Online Program

Linkage to HIV care following release from prison in Rhode Island

Monday, November 4, 2013

Cara Sammartino, MSPH, PhD Student, Department of Health Services, Policy, and Practice, Brown University, Providence, RI
Becky Genberg, PhD, Brown University, Providence, RI
Josiah Rich, MD, MPH, Medicine and Community Health, Brown Medical School, Providence, RI
Brian Montague, DO MS MPH, Infectious Diseases, Brown University/Miriam Hospital, Providence, RI
Approximately 17% of people living with HIV (PLWH) pass through the US correctional system every year, yet there is limited research on disruptions to care during incarceration among PLWH. The objective of this study was to characterize linkage to first HIV care service following release from prison between 2010 and 2011 in Rhode Island, a state with dedicated efforts to improve health and social services following incarceration.
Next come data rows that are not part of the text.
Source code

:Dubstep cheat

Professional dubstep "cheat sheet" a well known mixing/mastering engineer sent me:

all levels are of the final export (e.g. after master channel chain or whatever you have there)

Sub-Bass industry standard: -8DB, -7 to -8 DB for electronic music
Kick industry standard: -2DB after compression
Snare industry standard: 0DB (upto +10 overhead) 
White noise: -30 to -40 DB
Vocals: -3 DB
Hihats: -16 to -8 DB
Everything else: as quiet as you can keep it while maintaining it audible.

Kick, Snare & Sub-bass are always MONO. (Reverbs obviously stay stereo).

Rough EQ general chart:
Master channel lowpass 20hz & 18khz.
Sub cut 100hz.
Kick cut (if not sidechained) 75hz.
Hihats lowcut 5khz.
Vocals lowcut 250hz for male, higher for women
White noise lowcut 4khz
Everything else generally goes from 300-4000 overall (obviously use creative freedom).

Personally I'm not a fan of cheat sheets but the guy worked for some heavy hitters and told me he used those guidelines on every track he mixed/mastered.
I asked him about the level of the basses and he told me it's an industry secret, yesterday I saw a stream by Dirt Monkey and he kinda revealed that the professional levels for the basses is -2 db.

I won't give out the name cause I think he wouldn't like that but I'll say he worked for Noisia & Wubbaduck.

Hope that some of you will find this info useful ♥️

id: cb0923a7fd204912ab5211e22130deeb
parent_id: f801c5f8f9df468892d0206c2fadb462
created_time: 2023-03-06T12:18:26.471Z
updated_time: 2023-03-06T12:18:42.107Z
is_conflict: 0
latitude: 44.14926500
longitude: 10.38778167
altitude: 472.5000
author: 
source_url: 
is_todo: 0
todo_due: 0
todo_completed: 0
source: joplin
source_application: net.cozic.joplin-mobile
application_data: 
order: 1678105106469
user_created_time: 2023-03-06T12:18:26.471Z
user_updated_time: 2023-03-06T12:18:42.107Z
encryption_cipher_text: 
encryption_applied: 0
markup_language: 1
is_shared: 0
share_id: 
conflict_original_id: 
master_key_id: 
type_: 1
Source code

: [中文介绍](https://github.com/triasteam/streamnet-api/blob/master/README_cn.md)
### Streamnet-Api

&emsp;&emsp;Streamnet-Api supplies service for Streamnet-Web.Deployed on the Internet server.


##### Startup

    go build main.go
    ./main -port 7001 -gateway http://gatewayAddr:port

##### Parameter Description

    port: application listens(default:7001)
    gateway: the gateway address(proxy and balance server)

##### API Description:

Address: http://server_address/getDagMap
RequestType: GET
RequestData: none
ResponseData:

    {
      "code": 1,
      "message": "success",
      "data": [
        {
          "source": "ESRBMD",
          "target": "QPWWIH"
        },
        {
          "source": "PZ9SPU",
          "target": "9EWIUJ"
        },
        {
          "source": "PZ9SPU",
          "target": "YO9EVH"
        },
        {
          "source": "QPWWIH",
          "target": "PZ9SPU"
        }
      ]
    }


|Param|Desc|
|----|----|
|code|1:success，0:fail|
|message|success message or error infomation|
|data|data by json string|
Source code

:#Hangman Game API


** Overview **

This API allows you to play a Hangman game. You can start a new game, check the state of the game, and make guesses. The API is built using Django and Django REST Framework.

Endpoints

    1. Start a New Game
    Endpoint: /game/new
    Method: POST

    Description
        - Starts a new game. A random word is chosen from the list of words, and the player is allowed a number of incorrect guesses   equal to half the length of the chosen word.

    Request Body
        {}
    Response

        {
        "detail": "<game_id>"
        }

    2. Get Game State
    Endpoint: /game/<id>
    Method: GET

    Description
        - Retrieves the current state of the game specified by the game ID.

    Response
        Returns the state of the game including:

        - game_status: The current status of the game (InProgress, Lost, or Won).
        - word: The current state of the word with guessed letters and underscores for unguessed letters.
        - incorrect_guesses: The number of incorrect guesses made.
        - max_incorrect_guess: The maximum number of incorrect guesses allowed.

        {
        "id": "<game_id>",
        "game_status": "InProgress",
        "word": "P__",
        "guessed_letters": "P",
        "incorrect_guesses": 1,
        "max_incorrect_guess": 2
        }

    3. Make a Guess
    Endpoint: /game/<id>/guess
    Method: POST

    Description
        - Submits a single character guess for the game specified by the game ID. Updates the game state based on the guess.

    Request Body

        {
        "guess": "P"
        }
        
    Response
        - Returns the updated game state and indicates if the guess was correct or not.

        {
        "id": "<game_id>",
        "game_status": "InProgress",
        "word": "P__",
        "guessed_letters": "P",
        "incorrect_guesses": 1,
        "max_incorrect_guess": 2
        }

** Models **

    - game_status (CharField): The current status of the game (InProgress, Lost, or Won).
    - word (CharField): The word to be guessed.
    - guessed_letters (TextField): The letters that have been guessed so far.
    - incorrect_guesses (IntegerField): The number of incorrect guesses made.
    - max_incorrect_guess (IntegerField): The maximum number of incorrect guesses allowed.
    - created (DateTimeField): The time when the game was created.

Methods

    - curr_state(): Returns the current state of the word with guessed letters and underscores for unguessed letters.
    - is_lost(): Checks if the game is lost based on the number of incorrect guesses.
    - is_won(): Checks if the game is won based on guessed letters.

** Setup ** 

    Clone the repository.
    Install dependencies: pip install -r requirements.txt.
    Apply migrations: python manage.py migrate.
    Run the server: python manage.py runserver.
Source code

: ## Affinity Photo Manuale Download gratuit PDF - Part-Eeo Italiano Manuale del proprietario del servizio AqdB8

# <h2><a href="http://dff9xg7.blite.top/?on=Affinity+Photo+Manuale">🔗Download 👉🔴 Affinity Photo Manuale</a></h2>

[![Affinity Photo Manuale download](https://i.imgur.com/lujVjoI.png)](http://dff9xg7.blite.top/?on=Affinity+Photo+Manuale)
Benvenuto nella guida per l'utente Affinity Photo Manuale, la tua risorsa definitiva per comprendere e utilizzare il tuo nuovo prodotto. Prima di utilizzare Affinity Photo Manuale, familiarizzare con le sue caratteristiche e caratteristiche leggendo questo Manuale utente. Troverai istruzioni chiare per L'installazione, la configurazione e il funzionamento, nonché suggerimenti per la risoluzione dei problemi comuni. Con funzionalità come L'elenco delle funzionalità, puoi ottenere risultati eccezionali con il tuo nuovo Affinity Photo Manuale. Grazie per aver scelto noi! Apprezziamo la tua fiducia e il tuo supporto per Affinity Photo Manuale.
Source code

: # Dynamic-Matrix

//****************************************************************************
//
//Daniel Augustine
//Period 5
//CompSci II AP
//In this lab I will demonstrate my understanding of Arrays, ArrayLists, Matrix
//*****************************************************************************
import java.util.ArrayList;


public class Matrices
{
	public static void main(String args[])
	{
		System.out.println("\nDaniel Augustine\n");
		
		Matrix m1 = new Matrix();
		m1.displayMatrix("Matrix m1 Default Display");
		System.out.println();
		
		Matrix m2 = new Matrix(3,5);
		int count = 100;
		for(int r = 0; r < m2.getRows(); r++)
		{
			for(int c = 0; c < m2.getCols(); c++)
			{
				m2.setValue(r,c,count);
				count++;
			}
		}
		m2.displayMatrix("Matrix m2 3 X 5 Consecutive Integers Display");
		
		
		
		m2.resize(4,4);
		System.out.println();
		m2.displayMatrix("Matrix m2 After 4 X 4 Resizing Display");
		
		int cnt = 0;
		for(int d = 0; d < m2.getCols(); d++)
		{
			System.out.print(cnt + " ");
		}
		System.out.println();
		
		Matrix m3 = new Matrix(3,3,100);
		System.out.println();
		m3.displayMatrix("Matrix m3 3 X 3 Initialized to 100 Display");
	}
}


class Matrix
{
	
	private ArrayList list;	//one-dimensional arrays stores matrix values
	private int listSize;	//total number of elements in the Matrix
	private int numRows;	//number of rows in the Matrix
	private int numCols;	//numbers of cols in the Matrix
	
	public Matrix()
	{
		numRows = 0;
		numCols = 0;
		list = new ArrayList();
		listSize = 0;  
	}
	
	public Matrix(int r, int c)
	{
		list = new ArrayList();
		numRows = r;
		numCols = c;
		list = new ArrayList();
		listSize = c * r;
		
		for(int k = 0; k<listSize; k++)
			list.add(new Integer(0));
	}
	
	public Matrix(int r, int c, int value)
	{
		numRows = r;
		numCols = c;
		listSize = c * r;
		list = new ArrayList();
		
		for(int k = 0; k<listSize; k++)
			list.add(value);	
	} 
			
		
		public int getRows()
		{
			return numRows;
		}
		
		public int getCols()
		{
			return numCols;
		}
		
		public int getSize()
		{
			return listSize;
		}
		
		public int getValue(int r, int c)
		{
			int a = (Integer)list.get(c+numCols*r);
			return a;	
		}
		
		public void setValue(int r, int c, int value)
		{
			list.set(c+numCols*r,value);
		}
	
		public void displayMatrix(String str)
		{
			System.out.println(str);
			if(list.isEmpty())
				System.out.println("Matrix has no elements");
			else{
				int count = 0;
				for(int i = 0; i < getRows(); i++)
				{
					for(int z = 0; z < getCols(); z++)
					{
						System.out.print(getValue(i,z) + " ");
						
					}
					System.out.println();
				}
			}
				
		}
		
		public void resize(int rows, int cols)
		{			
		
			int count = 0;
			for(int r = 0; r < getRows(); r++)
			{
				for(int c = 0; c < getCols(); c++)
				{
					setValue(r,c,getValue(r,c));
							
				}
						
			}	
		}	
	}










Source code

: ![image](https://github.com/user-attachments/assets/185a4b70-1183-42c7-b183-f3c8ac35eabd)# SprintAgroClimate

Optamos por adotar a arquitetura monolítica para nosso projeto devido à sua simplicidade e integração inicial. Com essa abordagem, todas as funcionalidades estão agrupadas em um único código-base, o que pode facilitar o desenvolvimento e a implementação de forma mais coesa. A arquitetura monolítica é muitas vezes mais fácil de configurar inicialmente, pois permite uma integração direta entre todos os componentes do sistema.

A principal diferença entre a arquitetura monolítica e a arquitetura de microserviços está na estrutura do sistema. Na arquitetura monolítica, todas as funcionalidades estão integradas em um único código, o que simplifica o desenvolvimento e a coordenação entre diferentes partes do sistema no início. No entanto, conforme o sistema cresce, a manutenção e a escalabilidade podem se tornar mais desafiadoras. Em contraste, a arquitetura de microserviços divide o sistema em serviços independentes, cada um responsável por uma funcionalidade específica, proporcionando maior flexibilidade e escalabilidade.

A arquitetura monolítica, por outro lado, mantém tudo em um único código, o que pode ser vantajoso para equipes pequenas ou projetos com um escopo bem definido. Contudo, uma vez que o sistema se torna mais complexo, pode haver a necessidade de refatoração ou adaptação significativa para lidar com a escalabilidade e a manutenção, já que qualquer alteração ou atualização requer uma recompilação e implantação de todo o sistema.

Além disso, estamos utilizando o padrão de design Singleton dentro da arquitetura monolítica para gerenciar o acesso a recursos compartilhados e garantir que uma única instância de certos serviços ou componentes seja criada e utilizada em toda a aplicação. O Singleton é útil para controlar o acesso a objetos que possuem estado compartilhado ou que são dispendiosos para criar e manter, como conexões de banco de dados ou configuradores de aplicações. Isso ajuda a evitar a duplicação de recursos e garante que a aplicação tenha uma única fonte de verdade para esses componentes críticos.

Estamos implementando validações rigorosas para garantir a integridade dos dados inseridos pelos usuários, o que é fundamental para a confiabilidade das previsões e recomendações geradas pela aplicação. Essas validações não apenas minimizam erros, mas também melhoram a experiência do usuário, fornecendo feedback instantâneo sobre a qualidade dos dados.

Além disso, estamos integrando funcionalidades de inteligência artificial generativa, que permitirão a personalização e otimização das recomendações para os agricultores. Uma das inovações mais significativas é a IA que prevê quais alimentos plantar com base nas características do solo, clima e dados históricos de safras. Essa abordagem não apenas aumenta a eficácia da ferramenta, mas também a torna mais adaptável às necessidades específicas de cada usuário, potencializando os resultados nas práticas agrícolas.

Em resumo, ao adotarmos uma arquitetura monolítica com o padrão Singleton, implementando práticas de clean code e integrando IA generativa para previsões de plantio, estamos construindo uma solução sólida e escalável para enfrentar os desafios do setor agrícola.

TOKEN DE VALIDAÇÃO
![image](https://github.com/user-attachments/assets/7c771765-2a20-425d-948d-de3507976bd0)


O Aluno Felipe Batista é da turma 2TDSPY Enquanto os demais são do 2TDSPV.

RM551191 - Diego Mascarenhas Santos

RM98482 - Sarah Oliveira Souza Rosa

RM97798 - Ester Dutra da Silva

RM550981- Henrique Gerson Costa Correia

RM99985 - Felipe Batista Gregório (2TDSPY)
Methods We examined first incarceration among 55 PLWH with at least one clinical visit following release as part of the Linkage to Care Study (LINCS). Kaplan-Meier estimates and log rank tests were used to compare average times to linkage across demographic, HIV risk and clinical characteristics. Adjusted time-to-event analysis was conducted using Cox regression. Results The sample was85% male, mean age of 46 years, 52% African American/Black, and 85% in care prior to incarceration. Median time to linkage was 28.5 days with 80% linking within 90 days. 64% had CD4<200 and 33% had detectable HIV-RNA (>50 copies/ml) at their first visit post-release. Compared to CD4>200, those with CD4<200 linked to care sooner, although this relationship was not statistically significant (Hazard Ratio: 2.1 95% CI 0.8, 5.7). Conclusion Despite timely linkage to care among those with lower CD4s, a substantial proportion of individuals have detectable HIV-RNA or CD4<200 at their first visit post-release. These findings suggest additional efforts are needed to promote continuity in care for PLWH who are incarcerated. Further analyses will examine linkage to HIV care through 2012 and across additional states.

Learning Areas:

Public health or related public policy

Learning Objectives:
Demonstrate the different demographic, HIV risk and clinical characteristics that affect a prisoner seeking HIV care upon release from incarceration.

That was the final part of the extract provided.